* _Goal of the exercise_:
Everything in the listing below should be written out again exactly, except the pictures.
---*---
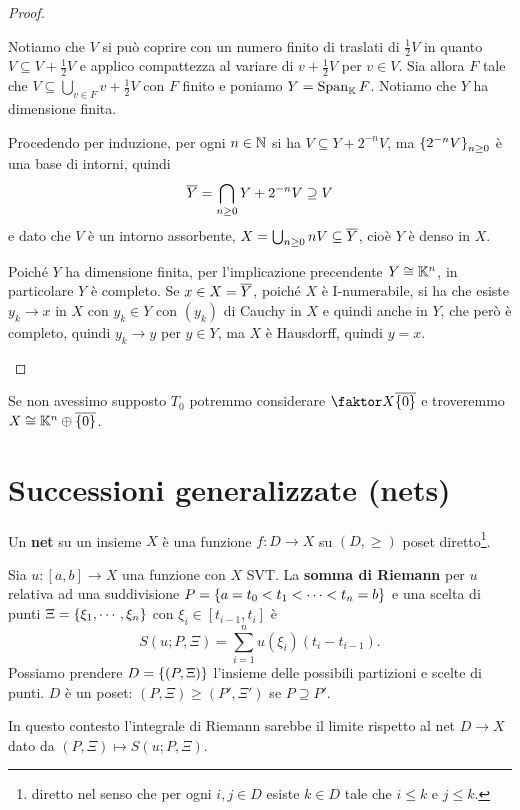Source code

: \begin{proof}
\begin{itemize}
Notiamo che $V$ si pu\`o coprire con un numero finito di traslati di $\frac12 V$ in quanto $V\subseteq V+\frac12V$ e applico compattezza al variare di $v+\frac12V$ per $v\in V$. Sia allora $F$ tale che $V\subseteq\bigcup_{v\in F}v+\frac12V$ con $F$ finito e poniamo $Y=\operatorname{Span}_{\mathbb{K}} F$. Notiamo che $Y$ ha dimensione finita.

Procedendo per induzione, per ogni $n\in\mathbb{N}$ si ha $V\subseteq Y+2^{-n}V$, ma $\left\{{2^{-n}V}\right\}_{n\geq0}$ \`e una base di intorni, quindi 
\[\overline{Y}=\bigcap_{n\geq 0}Y+2^{-n}V\supseteq V\]
e dato che $V$ \`e un intorno assorbente, $X=\bigcup_{n\geq 0}nV\subseteq \overline{Y}$, cio\`e $Y$ \`e denso in $X$.

Poich\'e $Y$ ha dimensione finita, per l'implicazione precendente $Y\cong \mathbb{K}^n$, in particolare $Y$ \`e completo. Se $x\in X=\overline{Y}$, poich\'e $X$ \`e I-numerabile, si ha che esiste $y_k\to x$ in $X$ con $y_k\in Y$ con $(y_k)$ di Cauchy in $X$ e quindi anche in $Y$, che per\`o \`e completo, quindi $y_k\to y$ per $y\in Y$, ma $X$ \`e Hausdorff, quindi $y=x$.
\end{itemize}
\setlength{\leftmargini}{0.5cm}
\end{proof}

\begin{remark}
Se non avessimo supposto $T_0$ potremmo considerare $\quot X{\ol{\cpa0}}$ e troveremmo $X\cong \mathbb{K}^n\oplus \overline{\left\{{0}\right\}}$.
\end{remark}


\section{Successioni generalizzate (nets)}
\begin{definition}[Net]
Un \textbf{net} su un insieme $X$ \`e una funzione $f:D\to X$ su $(D,\geq)$ poset diretto\footnote{diretto nel senso che per ogni $i,j\in D$ esiste $k\in D$ tale che $i\leq k$ e $j\leq k$.}.
\end{definition}

\begin{example}
Sia $u:[a,b]\to X$ una funzione con $X$ SVT. La \textbf{somma di Riemann} per $u$ relativa ad una suddivisione $P=\left\{{a=t_0<t_1<\cdots<t_n=b}\right\}$ e una scelta di punti $\Xi=\left\{{\xi_1,\cdots, \xi_n}\right\}$ con $\xi_i\in [t_{i-1},t_i]$ \`e
\[S(u;P,\Xi)=\sum_{i=1}^nu(\xi_i)(t_i-t_{i-1}).\]
Possiamo prendere $D=\left\{{(P,\Xi)}\right\}$ l'insieme delle possibili partizioni e scelte di punti. $D$ \`e un poset: $(P,\Xi)\geq (P',\Xi')$ se $P\supseteq P'$.

In questo contesto l'integrale di Riemann sarebbe il limite rispetto al net $D\to X$ dato da $(P,\Xi)\mapsto S(u;P,\Xi)$.
\end{example}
---*---
* _Exercise response_:
Source code

: \begin{proof}
\begin{itemize}
Notiamo che $V$ si pu\`o coprire con un numero finito di traslati di $\frac12 V$ in quanto $V\subseteq V+\frac12V$ e applico compattezza al variare di $v+\frac12V$ per $v\in V$. Sia allora $F$ tale che $V\subseteq\bigcup_{v\in F}v+\frac12V$ con $F$ finito e poniamo $Y=\operatorname{Span}_{\mathbb{K}} F$. Notiamo che $Y$ ha dimensione finita.

Procedendo per induzione, per ogni $n\in\mathbb{N}$ si ha $V\subseteq Y+2^{-n}V$, ma $\left\{{2^{-n}V}\right\}_{n\geq0}$ \`e una base di intorni, quindi 
\[\overline{Y}=\bigcap_{n\geq 0}Y+2^{-n}V\supseteq V\]
e dato che $V$ \`e un intorno assorbente, $X=\bigcup_{n\geq 0}nV\subseteq \overline{Y}$, cio\`e $Y$ \`e denso in $X$.

Poich\'e $Y$ ha dimensione finita, per l'implicazione precendente $Y\cong \mathbb{K}^n$, in particolare $Y$ \`e completo. Se $x\in X=\overline{Y}$, poich\'e $X$ \`e I-numerabile, si ha che esiste $y_k\to x$ in $X$ con $y_k\in Y$ con $(y_k)$ di Cauchy in $X$ e quindi anche in $Y$, che per\`o \`e completo, quindi $y_k\to y$ per $y\in Y$, ma $X$ \`e Hausdorff, quindi $y=x$.
\end{itemize}
\setlength{\leftmargini}{0.5cm}
\end{proof}

\begin{remark}
Se non avessimo supposto $T_0$ potremmo considerare $\quot X{\ol{\cpa0}}$ e troveremmo $X\cong \mathbb{K}^n\oplus \overline{\left\{{0}\right\}}$.
\end{remark}


\section{Successioni generalizzate (nets)}
\begin{definition}[Net]
Un \textbf{net} su un insieme $X$ \`e una funzione $f:D\to X$ su $(D,\geq)$ poset diretto\footnote{diretto nel senso che per ogni $i,j\in D$ esiste $k\in D$ tale che $i\leq k$ e $j\leq k$.}.
\end{definition}

\begin{example}
Sia $u:[a,b]\to X$ una funzione con $X$ SVT. La \textbf{somma di Riemann} per $u$ relativa ad una suddivisione $P=\left\{{a=t_0<t_1<\cdots<t_n=b}\right\}$ e una scelta di punti $\Xi=\left\{{\xi_1,\cdots, \xi_n}\right\}$ con $\xi_i\in [t_{i-1},t_i]$ \`e
\[S(u;P,\Xi)=\sum_{i=1}^nu(\xi_i)(t_i-t_{i-1}).\]
Possiamo prendere $D=\left\{{(P,\Xi)}\right\}$ l'insieme delle possibili partizioni e scelte di punti. $D$ \`e un poset: $(P,\Xi)\geq (P',\Xi')$ se $P\supseteq P'$.

In questo contesto l'integrale di Riemann sarebbe il limite rispetto al net $D\to X$ dato da $(P,\Xi)\mapsto S(u;P,\Xi)$.
\end{example}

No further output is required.